**How to complete this task**: Set down the lines below exactly as they stand, please. Go from the first through the one containing "My very own".

**Records for this task**:
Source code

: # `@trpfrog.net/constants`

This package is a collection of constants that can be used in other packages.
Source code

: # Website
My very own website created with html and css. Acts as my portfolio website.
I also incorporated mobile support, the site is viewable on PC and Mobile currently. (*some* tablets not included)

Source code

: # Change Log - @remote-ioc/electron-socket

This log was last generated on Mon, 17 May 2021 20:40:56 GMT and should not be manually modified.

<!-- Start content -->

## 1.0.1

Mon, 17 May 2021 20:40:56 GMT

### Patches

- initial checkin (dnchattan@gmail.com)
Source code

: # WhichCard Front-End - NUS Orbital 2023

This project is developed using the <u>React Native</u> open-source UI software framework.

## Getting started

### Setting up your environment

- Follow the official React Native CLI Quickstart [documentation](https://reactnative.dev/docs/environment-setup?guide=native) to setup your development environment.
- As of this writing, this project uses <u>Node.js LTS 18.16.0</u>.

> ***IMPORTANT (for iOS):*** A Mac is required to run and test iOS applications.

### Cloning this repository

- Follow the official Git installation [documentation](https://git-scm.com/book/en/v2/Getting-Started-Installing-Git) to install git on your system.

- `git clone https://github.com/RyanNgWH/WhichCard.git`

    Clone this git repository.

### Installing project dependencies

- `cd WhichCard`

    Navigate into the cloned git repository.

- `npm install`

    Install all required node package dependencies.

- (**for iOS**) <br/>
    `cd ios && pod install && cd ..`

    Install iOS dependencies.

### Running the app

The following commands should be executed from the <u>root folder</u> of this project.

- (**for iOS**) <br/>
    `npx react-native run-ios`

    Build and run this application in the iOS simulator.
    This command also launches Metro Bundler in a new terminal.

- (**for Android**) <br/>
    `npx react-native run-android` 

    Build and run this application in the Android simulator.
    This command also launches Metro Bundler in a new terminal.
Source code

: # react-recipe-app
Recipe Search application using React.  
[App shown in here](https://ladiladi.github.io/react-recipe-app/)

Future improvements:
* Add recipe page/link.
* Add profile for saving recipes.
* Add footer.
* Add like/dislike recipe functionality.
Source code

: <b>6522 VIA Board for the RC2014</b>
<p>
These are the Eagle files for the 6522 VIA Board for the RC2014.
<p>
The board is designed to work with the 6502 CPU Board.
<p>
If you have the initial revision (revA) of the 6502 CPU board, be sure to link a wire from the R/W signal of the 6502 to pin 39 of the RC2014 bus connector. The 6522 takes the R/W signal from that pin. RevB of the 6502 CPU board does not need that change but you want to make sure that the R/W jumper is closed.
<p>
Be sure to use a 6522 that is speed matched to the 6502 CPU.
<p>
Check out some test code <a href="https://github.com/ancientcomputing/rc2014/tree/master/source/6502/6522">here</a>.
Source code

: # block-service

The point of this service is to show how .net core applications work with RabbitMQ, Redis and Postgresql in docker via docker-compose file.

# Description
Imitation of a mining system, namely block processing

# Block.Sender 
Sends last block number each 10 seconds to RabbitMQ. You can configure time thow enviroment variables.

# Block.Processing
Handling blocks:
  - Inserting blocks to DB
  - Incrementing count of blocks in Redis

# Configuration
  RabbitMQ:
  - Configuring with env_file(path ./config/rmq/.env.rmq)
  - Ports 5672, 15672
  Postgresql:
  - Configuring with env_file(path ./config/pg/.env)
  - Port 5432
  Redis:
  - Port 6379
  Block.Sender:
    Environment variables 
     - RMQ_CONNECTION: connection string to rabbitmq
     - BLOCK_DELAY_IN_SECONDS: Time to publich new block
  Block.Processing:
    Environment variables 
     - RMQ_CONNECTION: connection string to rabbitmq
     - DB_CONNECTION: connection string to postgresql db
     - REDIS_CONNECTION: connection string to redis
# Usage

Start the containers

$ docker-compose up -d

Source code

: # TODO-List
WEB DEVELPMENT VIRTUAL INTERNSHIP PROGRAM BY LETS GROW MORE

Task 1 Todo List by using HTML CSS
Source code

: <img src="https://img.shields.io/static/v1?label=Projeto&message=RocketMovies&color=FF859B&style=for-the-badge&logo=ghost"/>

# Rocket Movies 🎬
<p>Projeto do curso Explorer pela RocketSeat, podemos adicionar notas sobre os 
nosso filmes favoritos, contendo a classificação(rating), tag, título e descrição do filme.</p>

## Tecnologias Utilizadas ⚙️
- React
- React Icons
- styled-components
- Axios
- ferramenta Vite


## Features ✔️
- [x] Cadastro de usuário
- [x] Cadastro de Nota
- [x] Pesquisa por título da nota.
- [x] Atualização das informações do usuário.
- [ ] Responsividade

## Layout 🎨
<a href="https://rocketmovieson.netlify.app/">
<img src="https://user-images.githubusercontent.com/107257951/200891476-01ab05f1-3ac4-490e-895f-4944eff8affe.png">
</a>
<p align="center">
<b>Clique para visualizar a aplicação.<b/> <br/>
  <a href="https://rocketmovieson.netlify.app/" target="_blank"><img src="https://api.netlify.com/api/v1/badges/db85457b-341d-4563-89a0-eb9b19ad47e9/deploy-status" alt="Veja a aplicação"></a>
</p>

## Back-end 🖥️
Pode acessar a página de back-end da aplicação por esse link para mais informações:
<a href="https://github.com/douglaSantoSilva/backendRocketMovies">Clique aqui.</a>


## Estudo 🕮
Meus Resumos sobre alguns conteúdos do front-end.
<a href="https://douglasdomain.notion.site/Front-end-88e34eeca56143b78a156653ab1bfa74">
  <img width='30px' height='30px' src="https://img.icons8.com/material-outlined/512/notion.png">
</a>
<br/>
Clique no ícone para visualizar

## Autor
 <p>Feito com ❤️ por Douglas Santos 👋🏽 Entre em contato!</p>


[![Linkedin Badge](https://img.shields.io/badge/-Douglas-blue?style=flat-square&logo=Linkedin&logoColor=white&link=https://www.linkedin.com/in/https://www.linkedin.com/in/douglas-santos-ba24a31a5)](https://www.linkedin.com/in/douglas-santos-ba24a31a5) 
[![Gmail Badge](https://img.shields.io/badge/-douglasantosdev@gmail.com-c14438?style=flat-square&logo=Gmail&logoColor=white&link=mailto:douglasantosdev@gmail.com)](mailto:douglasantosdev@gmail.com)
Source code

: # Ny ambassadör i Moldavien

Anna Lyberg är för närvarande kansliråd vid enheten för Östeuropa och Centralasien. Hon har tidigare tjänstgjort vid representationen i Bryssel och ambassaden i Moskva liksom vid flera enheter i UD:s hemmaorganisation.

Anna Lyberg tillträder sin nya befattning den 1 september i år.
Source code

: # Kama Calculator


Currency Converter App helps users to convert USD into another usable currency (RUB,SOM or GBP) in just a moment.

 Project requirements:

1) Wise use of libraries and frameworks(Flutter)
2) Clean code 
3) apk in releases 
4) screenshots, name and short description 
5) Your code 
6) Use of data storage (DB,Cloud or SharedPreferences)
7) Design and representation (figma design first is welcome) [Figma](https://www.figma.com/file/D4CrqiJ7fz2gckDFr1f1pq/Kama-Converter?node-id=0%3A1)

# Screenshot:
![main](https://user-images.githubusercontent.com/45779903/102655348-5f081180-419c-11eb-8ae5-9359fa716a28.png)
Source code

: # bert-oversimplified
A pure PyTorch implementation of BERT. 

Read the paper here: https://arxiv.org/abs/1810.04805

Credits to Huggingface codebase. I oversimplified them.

**Your response**:
Source code

: # `@trpfrog.net/constants`

This package is a collection of constants that can be used in other packages.
Source code

: # Website
My very own website created with html and css. Acts as my portfolio website.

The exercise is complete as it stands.